The foreign cicadas outside my window are making a damn racket, "It's hot! It's hot!" they ululate in unison. Not with the glee that the Korean cicada's have when they ululate about the heat, or with the defeat that lines my tone when I talk to my co-workers about it, but with a sombre, almost religious, ululation. Maybe smug even. Definitely smug.
(There are two main kinds of cicada in Korea. Their designation as 'Korean' and 'foreign' seems to be one of my wife's invention.)
The ululation has broken my concentration. "Ululate this!" I think to the smug insects. Then realising what they are ululating in their insectial chorus, I must concede it: "It's too damned hot."
It is hot. I wonder why I have not put the air conditioning on yet. Probably should have done that when I got into my office.
I look down and see that someone has sweated all over the front of my shirt. I look about, my fingers curled over the ready position of my keyboard, but the only person in my office, sweating or otherwise, is me.

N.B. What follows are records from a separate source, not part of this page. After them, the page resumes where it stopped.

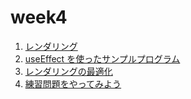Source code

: # week4

1. [レンダリング](./rendering.md)
2. [useEffect を使ったサンプルプログラム](./useEffectSample.md)
3. [レンダリングの最適化](./optimization.md)
4. [練習問題をやってみよう](./exercise.md)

This is what math is like, at its best. You get involved in a problem and become completely unaware of what is going on around you. How did someone get into my office, sweat all over my clothes, and then get out without me knowing about it?
And why didn't they just use a towel instead of my shirt.
I go look in the hall for some inconsiderate student sweating all over the place, but it is empty. I put the sign on my door to 'Out of office', then going in, close and lock the door.
I put the air conditioning on, and get back to the paper.
Minutes later, my wife calls, and asks when I'm coming home.
Damn, I think, not believing I've worked right through the day and missed lunch again. Looking at the clock, I see it is only 9:30am.
"It's only 9:30, I say."
The cicadas answer me, reminding me that it is hot, but my wife says nothing.
"But it is Saturday," I realise, "I'll be right home."